* INFORMATION PROVIDED *
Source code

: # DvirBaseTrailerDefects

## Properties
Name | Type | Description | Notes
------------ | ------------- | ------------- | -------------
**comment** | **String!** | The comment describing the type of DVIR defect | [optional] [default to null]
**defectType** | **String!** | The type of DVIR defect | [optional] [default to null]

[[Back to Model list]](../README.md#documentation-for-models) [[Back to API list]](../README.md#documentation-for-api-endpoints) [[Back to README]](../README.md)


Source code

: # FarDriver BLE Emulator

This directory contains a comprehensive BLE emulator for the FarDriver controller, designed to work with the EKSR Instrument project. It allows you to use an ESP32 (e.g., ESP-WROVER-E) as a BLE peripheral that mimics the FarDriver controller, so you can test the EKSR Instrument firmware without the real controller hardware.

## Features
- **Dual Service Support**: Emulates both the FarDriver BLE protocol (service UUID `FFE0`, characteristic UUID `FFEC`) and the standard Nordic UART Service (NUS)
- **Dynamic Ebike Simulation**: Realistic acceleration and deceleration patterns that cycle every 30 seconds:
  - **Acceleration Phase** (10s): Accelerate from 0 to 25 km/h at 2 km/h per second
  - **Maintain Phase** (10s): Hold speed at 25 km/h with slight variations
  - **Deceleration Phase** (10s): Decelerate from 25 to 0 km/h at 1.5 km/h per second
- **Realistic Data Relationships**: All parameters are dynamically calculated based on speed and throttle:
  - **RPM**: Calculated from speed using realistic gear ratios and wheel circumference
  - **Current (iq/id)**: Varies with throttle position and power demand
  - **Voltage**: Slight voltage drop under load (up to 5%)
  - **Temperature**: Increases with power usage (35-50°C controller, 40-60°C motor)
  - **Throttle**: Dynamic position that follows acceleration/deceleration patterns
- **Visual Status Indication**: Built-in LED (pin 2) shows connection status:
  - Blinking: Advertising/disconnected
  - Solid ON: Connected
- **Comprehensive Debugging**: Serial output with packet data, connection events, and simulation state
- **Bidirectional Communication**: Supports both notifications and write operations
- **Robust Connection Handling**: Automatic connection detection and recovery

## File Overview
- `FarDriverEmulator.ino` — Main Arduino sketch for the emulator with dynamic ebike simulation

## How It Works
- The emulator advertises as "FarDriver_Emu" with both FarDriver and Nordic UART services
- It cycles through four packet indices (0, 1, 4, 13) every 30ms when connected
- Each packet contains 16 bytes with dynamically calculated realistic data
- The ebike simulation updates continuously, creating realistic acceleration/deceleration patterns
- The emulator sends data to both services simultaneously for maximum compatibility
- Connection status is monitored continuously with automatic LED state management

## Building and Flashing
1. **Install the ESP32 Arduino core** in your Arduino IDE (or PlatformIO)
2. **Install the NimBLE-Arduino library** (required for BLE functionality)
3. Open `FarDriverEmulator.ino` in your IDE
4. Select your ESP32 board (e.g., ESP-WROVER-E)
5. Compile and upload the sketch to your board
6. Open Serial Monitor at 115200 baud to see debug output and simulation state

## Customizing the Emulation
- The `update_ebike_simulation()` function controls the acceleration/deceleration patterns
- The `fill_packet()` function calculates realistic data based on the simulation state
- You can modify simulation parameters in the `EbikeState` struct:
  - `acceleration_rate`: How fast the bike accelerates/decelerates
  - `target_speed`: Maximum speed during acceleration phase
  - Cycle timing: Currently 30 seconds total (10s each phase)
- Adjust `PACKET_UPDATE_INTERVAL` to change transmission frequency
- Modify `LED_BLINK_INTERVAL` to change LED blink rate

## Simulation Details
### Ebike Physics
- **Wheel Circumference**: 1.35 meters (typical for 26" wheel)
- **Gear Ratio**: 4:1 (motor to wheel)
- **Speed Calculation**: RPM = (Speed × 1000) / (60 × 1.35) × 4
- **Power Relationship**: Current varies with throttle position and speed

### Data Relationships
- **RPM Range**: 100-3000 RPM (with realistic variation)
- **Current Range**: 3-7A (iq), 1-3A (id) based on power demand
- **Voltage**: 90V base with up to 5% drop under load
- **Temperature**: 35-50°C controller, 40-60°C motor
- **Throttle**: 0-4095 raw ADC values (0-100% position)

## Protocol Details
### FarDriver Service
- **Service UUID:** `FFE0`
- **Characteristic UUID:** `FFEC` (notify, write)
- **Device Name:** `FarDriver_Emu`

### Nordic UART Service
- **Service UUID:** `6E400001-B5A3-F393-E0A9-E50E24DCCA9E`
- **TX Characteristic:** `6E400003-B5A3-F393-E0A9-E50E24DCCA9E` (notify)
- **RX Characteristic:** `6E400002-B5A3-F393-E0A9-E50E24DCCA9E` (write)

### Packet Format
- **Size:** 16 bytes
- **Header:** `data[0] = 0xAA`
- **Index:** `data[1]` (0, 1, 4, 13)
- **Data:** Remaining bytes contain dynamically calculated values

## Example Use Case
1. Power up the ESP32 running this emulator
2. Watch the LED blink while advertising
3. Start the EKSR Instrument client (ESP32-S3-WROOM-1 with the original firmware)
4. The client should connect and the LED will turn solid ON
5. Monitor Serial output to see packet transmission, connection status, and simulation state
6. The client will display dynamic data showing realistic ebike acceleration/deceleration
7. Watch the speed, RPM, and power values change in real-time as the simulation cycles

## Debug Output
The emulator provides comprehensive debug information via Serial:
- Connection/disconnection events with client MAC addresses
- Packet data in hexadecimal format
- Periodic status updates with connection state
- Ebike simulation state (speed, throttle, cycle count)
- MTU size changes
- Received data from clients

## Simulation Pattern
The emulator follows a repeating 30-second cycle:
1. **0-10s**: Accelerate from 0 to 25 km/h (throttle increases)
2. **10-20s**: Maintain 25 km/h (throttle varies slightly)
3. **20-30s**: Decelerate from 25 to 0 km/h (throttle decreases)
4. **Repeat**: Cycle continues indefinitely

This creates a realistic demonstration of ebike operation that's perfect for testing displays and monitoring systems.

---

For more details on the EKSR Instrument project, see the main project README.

* WHAT IS EXPECTED *
Using the records above, gather all lines where the string "EKSR" is present.

* THE ANSWER *
This directory contains a comprehensive BLE emulator for the FarDriver controller, designed to work with the EKSR Instrument project. It allows you to use an ESP32 (e.g., ESP-WROVER-E) as a BLE peripheral that mimics the FarDriver controller, so you can test the EKSR Instrument firmware without the real controller hardware.
3. Start the EKSR Instrument client (ESP32-S3-WROOM-1 with the original firmware)
For more details on the EKSR Instrument project, see the main project README.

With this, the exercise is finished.